Across the entries below, how many lines contain the string "Race"? Only the number is wanted.

Listed records:
===

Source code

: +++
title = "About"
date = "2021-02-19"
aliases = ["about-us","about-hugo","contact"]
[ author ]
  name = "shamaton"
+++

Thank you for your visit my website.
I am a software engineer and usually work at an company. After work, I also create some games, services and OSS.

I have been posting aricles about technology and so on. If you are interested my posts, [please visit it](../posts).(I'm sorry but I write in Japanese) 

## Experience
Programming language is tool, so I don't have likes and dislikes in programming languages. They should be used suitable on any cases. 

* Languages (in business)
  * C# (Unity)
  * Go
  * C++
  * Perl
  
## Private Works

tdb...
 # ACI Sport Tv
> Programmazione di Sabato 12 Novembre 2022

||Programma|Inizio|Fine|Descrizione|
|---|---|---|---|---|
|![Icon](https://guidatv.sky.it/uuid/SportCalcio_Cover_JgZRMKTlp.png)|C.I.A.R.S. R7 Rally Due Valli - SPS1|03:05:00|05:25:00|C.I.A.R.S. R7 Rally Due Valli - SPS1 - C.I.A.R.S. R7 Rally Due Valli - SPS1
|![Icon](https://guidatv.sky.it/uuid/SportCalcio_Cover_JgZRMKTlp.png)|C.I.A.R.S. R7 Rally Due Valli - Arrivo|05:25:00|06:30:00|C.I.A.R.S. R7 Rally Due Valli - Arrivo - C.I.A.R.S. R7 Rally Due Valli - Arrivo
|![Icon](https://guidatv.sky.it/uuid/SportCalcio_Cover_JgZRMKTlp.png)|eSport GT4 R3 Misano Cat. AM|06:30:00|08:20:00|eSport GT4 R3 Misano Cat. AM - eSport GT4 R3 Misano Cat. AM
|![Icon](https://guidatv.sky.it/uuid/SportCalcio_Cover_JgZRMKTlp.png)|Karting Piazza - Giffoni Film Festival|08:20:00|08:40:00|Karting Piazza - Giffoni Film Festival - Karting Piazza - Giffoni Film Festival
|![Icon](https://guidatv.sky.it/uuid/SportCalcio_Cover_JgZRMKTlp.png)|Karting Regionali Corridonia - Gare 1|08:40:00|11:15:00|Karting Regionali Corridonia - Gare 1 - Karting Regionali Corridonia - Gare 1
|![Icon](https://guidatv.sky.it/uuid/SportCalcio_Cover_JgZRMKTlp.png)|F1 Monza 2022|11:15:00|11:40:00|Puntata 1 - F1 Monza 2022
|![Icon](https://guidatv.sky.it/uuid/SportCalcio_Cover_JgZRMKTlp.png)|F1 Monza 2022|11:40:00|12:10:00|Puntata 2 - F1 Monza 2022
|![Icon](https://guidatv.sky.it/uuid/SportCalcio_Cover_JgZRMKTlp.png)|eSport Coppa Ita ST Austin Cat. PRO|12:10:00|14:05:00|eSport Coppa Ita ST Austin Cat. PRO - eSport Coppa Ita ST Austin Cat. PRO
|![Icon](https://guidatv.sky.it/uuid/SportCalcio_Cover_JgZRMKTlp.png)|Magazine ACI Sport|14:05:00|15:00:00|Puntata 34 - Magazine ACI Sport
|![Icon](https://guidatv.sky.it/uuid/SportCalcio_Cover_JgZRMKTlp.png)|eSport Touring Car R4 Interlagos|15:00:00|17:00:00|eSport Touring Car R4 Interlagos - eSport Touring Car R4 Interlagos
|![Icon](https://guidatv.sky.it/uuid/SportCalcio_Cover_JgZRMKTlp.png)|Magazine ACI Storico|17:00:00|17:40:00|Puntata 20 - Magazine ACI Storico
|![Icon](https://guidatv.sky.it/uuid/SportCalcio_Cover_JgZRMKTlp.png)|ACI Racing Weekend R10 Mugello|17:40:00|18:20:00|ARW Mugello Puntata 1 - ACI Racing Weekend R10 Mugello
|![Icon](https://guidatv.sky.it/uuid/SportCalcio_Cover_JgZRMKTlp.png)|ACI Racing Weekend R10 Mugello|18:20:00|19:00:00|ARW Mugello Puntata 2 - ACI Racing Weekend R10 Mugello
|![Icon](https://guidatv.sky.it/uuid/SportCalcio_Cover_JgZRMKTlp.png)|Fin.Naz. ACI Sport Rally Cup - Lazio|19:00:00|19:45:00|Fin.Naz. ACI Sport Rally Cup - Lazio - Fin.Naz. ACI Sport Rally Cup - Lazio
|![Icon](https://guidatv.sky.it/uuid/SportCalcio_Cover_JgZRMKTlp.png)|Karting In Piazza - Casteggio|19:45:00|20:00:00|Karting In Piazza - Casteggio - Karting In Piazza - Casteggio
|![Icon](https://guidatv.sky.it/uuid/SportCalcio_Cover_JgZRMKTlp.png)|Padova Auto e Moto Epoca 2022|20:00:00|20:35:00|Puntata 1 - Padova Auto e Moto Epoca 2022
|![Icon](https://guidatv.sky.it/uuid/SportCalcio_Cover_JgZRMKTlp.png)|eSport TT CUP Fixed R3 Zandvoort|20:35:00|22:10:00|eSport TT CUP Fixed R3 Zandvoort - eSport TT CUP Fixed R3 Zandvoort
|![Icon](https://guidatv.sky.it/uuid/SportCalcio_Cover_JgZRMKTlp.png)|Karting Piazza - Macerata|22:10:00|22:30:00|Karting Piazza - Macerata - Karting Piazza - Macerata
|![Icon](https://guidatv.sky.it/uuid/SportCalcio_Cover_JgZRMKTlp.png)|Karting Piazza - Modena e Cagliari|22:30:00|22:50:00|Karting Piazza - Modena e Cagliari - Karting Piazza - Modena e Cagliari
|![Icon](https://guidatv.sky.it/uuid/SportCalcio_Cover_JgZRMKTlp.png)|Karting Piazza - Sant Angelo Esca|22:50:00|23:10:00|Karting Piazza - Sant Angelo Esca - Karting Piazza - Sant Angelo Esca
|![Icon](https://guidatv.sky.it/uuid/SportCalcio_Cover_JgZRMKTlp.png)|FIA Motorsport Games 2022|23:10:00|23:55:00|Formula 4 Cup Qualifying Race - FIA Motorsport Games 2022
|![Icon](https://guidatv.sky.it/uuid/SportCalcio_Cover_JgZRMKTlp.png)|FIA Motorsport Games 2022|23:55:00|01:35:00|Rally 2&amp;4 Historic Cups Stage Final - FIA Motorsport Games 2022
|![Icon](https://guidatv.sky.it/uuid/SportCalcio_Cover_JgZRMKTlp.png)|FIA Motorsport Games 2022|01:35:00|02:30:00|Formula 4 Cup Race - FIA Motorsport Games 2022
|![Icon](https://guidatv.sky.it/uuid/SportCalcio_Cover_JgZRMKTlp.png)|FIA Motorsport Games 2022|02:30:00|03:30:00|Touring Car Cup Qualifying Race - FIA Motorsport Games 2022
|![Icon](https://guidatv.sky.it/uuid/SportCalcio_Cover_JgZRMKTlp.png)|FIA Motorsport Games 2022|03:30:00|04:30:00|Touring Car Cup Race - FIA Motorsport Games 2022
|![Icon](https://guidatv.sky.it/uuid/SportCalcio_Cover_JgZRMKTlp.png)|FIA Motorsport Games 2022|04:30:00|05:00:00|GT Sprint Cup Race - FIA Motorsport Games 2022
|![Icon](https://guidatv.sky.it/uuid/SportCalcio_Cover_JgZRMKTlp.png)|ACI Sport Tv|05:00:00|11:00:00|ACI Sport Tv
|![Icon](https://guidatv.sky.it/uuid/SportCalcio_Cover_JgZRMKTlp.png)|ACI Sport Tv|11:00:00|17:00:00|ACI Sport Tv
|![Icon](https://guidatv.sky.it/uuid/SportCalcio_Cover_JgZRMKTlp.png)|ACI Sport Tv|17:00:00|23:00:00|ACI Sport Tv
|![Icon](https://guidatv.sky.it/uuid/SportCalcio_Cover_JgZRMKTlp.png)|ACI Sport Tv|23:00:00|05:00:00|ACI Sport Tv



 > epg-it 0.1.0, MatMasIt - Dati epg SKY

===

Response to this task: 5